From the start, art doyenne Philippa Hughes has said she’s all about making art accessible. The only problem with making arts accessible via art party, of course, is that people still must elect to go to the art party.

Evangelizing for performance art might be even tougher. Or at the very least, Hughes says, the form faces a slight stigma, even though it can force a deeper level of engagement.

Through her events site the Pink Line Project, Hughes means to start presenting more performance art. The first installment, taking place this evening, is set in an appropriately populist venue: a restaurant. Tonight at Smith Commons on H Street NE, Pink Line is hosting “Drawing Lines” by the group Aether Art Projects, a performance in which onlookers can be participants rather than mere observers.

According to Aether’s website, the event “is a performance piece based on the improv game in which participants are given lines on slips of paper that they have to incorporate into a conversation. The objective is to integrate your line without whomever you’re talking to noticing that you’ve said your line. If your partner calls you out on saying your line, they win. If you successfully slip in your line without them calling ‘Line!’ then you win.” A little like Telephone or Charades, basically.

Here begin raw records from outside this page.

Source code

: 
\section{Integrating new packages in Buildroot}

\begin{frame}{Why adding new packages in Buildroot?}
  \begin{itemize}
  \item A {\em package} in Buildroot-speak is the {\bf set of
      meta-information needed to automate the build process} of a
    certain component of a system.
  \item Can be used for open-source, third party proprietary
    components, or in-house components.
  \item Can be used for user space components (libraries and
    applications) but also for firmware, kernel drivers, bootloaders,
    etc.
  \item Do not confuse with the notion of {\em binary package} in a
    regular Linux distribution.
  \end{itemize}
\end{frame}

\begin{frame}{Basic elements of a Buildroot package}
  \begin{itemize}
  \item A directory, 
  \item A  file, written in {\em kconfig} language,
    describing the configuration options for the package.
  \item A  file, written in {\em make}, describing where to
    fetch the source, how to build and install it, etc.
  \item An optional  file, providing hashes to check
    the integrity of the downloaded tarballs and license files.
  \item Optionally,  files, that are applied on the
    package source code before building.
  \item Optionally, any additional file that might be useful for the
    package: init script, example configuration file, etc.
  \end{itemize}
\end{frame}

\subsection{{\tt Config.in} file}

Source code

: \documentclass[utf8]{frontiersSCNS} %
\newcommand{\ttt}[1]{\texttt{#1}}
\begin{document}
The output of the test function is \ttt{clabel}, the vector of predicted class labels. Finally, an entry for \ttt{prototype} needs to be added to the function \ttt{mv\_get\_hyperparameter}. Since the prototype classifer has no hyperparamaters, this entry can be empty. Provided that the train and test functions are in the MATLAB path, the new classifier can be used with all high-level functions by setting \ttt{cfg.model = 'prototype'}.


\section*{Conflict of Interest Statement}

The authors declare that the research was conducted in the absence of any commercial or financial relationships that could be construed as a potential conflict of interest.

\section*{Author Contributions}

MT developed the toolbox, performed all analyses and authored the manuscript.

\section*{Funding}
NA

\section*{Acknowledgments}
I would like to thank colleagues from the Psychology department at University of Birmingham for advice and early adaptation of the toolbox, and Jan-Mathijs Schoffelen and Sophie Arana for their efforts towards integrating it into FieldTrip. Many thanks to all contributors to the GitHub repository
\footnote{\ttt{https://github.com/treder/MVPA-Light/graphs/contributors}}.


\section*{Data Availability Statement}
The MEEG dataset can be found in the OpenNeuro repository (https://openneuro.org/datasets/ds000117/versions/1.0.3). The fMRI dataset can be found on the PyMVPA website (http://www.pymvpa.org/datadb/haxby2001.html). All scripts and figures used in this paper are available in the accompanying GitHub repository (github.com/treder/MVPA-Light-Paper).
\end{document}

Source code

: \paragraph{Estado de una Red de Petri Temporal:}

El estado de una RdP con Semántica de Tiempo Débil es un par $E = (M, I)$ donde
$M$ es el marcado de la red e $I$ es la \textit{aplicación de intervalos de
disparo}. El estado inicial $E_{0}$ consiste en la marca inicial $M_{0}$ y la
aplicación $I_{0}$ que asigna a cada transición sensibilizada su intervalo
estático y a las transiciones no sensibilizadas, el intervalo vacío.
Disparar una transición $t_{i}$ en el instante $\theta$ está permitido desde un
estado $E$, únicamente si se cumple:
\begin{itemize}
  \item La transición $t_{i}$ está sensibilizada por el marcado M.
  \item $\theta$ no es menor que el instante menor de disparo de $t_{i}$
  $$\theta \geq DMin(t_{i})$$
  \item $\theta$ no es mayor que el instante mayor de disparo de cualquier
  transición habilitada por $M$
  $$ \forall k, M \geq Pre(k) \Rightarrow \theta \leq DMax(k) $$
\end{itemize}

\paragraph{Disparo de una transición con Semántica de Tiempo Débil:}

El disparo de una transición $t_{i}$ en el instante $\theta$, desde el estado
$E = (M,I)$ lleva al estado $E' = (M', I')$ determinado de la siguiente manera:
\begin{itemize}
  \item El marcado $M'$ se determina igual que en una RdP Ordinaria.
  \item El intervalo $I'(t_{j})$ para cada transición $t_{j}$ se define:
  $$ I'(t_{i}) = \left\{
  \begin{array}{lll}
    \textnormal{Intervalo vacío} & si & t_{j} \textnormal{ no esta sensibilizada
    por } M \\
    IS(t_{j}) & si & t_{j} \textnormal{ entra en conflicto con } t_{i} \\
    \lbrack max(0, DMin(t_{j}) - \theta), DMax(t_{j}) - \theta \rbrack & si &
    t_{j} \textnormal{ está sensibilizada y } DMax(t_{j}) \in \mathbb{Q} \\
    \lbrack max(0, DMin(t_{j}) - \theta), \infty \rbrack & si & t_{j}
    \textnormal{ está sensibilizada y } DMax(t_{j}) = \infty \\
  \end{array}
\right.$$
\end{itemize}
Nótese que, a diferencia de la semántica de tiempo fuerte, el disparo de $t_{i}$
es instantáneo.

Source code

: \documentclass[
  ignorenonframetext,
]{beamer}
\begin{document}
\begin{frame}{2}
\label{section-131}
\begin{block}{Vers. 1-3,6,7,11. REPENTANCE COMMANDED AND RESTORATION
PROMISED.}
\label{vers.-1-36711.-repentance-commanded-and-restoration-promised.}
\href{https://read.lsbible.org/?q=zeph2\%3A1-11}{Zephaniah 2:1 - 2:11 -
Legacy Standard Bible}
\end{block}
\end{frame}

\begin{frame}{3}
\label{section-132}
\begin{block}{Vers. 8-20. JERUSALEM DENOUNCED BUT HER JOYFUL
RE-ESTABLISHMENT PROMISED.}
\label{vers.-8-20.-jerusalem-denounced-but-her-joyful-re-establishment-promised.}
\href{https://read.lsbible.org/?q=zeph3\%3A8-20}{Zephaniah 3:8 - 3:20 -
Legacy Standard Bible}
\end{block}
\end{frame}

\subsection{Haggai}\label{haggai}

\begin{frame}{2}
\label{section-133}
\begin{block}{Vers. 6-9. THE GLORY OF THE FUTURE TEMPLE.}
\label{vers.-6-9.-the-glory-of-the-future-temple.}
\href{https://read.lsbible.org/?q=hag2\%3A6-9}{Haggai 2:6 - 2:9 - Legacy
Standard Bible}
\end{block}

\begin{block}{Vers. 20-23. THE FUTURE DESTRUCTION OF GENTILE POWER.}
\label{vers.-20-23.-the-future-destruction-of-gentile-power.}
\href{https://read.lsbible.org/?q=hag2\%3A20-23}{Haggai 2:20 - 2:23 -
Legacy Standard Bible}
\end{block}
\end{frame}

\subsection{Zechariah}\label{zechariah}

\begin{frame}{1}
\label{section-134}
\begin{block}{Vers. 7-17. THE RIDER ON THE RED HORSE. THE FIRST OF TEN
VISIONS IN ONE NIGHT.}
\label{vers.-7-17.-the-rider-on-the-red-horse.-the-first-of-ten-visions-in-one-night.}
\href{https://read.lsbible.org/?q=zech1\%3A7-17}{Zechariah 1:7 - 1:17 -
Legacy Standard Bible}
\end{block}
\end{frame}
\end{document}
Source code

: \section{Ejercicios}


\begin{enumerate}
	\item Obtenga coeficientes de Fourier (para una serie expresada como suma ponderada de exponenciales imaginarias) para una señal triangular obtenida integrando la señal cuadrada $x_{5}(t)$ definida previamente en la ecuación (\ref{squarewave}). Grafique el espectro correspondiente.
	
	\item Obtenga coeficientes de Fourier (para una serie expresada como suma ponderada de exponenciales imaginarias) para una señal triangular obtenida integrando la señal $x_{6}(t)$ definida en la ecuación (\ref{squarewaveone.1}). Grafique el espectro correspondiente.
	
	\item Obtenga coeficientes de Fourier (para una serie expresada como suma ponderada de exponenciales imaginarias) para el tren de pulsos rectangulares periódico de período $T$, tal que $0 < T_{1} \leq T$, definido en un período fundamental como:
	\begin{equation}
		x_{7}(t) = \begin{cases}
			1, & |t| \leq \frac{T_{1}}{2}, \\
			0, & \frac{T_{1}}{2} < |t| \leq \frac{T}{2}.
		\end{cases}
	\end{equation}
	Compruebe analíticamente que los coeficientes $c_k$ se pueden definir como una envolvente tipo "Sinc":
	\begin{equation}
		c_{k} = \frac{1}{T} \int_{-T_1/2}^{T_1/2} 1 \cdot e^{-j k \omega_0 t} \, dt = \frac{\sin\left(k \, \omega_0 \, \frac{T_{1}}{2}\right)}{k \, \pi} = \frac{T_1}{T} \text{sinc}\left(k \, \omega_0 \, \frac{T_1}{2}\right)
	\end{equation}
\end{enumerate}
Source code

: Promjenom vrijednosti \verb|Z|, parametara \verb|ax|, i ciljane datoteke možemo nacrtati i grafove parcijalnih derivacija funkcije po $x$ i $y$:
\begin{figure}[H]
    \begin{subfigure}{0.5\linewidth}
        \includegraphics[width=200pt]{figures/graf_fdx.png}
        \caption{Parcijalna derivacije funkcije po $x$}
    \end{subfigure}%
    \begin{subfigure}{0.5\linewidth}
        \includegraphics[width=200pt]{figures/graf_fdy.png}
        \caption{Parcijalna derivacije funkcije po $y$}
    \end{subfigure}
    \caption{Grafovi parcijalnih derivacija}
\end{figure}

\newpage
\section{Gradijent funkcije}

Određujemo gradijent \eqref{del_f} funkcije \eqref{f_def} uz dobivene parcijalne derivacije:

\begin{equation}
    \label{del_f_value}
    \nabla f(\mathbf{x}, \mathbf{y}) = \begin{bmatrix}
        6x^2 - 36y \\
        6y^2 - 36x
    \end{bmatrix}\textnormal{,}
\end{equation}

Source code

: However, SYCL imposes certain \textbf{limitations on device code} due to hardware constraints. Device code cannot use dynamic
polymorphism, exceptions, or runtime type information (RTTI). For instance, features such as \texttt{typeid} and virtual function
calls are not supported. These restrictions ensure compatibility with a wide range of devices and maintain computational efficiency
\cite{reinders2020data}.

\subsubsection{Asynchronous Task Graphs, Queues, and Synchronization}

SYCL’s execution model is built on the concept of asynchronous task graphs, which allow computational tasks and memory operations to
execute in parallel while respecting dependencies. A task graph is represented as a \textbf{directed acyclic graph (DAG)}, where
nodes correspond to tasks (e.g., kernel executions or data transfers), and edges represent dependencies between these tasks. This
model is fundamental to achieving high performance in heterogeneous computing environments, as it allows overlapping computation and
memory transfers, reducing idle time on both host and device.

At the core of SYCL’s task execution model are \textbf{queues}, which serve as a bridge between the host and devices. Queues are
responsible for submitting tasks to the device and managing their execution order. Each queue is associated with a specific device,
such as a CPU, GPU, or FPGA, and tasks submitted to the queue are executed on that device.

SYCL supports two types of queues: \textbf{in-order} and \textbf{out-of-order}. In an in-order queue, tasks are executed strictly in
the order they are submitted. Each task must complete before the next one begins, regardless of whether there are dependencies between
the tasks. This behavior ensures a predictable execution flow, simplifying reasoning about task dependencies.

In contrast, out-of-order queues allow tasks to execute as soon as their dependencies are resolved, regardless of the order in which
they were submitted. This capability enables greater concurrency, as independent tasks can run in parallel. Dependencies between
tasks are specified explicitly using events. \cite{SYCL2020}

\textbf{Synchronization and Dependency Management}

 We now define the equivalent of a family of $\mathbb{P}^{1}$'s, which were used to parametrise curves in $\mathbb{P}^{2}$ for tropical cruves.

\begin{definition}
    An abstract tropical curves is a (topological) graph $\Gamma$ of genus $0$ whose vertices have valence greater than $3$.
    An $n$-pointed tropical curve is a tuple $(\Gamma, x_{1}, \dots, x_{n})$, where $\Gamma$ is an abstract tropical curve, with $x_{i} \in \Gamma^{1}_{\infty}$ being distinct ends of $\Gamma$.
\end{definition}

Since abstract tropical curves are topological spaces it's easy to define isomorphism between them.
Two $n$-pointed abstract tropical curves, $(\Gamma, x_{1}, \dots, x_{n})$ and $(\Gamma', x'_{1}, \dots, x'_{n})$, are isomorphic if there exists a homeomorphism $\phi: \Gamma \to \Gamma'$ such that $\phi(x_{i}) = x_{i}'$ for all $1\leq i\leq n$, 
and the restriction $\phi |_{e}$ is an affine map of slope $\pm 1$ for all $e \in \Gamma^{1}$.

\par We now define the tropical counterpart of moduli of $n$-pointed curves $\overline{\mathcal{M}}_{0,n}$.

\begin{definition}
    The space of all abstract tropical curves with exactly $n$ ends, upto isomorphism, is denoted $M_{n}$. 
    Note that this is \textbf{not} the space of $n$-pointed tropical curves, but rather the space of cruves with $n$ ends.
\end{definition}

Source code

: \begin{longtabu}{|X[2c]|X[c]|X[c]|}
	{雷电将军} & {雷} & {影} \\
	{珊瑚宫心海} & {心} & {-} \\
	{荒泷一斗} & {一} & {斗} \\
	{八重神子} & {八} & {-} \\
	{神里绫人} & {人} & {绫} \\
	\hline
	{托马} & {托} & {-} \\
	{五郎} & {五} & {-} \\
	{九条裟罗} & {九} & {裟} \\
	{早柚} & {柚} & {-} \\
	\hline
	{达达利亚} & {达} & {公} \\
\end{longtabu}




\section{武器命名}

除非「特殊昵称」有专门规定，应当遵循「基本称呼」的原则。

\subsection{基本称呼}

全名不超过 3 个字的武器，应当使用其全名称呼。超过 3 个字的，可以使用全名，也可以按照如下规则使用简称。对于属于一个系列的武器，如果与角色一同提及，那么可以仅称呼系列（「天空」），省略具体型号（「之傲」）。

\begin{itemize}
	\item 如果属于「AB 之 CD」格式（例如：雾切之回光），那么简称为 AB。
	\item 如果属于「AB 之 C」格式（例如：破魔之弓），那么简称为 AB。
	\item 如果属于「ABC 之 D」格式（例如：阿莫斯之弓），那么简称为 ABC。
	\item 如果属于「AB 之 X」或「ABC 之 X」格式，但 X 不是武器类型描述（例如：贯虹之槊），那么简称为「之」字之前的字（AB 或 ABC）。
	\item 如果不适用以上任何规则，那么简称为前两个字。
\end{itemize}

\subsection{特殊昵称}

For Hughes, it’s a chance for a “non-art” individual “to sort of experience art in a different way, not just in a quiet snooty gallery,” she says.

Hughes chose to work with Eames Armstrong, the founder  of Aether Art Projects and the artist behind “Drawing Lines,” because she had a similar vision about getting more people involved in art. (Hughes previously commissioned Aether to install a yarn work in the temporary Lightbox venue in Anacostia.) “Performance specifically is such an open form,” says Armstrong. “It offers a lot of possibilities for engagement and experimentation. I think that the project this Wednesday, it is kind of self-contained, kinda improvised. It occurs on the site at that time, it works with what is already there, with the people that are already there, to have them participate in the work. For me, the idea is to take the performance and to bring it to more of like a social level, to incorporate everyday conversation into the piece, literally generate conversations about art.”

The boozy, bustling Smith Commons—-whose owner reached out to Hughes—-isn’t exactly a typical venue for visual art. And so for Hughes and Armstrong, it’s perfect. “Kinda makes sense,” says Hughes. “It’s where people are. [It] makes sense to bring art to a venue like that.”

The performance begins at 7 p.m. at Smith Commons, 1245 H St. NE. Free.